Homélie du pape François  16 avril

Aujourd’hui, l’Eglise répète, chante et crie: “Jésus est ressuscité!” Mais comment cela ? Pierre, Jean, les femmes sont allées au tombeau, mais il était vide, Lui, il n’y était pas.

Ils y sont allés le coeur fermé par la tristesse, la tristesse d’une défaite : le Maître, leur Maître, celui qu’ils aimaient tant a été exécuté, il est mort. Et de la mort, on ne revient pas.
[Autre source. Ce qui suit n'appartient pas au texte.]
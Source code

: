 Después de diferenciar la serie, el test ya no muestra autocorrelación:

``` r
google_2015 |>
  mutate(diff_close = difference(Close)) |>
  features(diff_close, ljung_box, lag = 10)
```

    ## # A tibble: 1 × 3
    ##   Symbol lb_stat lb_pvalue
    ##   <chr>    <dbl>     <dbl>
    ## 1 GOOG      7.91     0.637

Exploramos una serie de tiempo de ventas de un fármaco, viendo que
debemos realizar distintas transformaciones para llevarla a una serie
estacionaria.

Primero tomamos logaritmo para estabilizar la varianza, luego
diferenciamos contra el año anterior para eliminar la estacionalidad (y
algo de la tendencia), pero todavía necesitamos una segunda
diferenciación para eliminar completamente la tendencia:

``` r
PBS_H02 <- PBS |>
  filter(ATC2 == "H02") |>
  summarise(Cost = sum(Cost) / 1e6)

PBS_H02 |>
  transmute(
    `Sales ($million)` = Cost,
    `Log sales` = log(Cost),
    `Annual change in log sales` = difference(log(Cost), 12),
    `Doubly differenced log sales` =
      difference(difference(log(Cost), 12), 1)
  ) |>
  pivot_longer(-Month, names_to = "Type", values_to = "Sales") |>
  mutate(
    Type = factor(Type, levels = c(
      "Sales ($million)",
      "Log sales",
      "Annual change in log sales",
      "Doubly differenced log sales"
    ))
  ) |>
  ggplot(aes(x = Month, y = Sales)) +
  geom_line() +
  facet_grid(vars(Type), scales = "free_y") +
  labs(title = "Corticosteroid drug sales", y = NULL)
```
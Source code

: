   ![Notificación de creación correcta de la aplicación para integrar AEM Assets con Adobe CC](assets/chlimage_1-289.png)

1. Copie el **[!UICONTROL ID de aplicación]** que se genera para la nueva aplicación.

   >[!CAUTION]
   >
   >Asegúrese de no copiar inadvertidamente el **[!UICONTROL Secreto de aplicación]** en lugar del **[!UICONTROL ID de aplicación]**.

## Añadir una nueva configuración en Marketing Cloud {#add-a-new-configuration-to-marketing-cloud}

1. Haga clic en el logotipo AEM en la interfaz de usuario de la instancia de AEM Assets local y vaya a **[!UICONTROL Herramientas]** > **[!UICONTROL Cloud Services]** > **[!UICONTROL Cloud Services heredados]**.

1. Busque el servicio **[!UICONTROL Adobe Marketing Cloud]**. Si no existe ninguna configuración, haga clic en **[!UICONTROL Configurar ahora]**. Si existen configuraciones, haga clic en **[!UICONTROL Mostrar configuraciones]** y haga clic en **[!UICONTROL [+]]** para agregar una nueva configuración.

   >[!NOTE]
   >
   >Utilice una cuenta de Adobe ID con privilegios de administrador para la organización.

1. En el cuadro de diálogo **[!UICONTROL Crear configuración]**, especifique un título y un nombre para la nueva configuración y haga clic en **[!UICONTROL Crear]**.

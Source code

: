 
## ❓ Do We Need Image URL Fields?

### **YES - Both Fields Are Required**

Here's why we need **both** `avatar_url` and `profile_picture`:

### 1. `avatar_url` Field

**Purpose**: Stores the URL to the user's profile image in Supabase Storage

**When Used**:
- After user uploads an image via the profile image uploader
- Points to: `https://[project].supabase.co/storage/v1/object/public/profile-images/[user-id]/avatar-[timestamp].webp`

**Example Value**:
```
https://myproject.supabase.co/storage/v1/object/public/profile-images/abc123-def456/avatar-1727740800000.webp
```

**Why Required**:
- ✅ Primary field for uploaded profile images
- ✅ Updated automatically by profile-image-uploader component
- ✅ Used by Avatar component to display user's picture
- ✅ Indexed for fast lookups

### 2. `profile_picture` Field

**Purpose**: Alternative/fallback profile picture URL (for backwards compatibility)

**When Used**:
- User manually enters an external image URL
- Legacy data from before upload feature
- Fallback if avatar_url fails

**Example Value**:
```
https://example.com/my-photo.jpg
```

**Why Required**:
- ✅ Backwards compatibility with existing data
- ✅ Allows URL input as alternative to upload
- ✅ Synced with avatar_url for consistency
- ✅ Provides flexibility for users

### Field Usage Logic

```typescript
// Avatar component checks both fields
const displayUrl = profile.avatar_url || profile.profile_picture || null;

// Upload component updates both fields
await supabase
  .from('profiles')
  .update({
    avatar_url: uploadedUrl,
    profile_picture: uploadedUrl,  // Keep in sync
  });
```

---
Voilà la défaite, voilà le chemin de la défaite, le chemin vers le tombeau.

Mais l’ange leur dit : « Il n’est pas ici, il est ressuscité. » C’est la première annonce : « Il est ressuscité. » Et puis la confusion, le cœur fermé, les apparitions.

Mais les disciples restent enfermés toute la journée au Cénacle, parce qu’ils avaient peur qu’il leur arrive la même chose qu’à Jésus.

Et l’Eglise ne cesse de dire à nos défaites, à nos cœurs fermés et peureux : « Arrête-toi, le Seigneur est ressuscité ! »

Mais si le Seigneur est ressuscité, comment ces choses peuvent-elles arriver ? Comment peuvent arriver tant de malheurs, de maladies, de trafic des personnes, de guerres, de destructions, de mutilations, de vengeances, de haine ? Mais où est le Seigneur ?

Hier j’ai téléphoné à un jeune qui a une maladie grave, un jeune cultivé, un ingénieur. Et en parlant pour donner un signe de foi, je lui ai dit : « Il n’y a pas d’explication pour ce qui t’arrive. Regarde Jésus sur la croix : Dieu a fait cela avec son Fils, et il n’y a pas d’autre explication. » Et lui m’a répondu :”Oui, mais il a demandé à son Fils, et le Fils a dit oui. A moi, on n’a pas demandé si je voulais cela. » Cela nous bouleverse, à personne d’entre nous on ne demande : « Mais tu es content de ce qui se passe dans le monde ? Est-ce que tu es prêt à porter cette croix ? » Et la croix continue et la foi en Jésus s’écroule.

Aujourd’hui, l’Eglise continue à dire : « Arrête-toi, Jésus est ressuscité ! » Et ce n’est pas de l’imagination, la Résurrection du Christ n’est pas une fête avec plein de fleurs. C’est beau, mais ce n’est pas cela, c’est quelque chose de plus.

C’est le mystère de la pierre rejetée qui finit par être le fondement de notre existence. Le Christ est ressuscité, voilà ce que cela signifie. Dans cette culture du rejet, où ce qui n’est pas utile est rejeté, cette pierre  – Jésus – est rejetée et elle est source de vie.

Et nous aussi, petits cailloux par terre, sur cette terre de douleur, de tragédies, avec la foi dans le Christ ressuscité, nous avons un sens, au milieu de tant de calamités. Le sens de voir au-delà, le sens de dire : « Regarde, il n’y a pas de mur, il n’y a pas d’horizon, il y a la vie, il y a la joie, il y a la croix avec cette ambivalence. Regarde en avant, ne te ferme pas ! Toi, petit caillou, tu as un sens dans la vie, parce que tu es un petit caillou près de ce grand rocher, cette pierre qui a été rejetée par la méchanceté du péché. »

Que dit l’Eglise devant tant de tragédies ? Simplement ceci : la pierre rejetée n’a pas en fait été vraiment écartée. Les petits cailloux qui croient et qui s’attachent à cette pierre ne sont pas rejetés, ils ont un sens, et, avec ce sentiment, l’Eglise répète du fond de son cœur : « Le Christ est ressuscité ! »

Pensons un peu, que chacun de nous pense, aux problèmes quotidiens, aux maladies que nous avons vécues ou qu’a l’un de nos parents. Pensons aux guerres, aux tragédies humaines, et, simplement, d’une voix humble, sans fleurs, seuls, devant Dieu, devant nous-mêmes, disons : « Je ne sais pas comment comme cela se fait, mais je suis sûr que le Christ est ressuscité et je paris là-dessus. »

Frères et sœurs, voilà ce que je voulais vous dire. Rentrez chez vous aujourd’hui, en répétant dans votre cœur : « Le Christ est ressuscité ! ».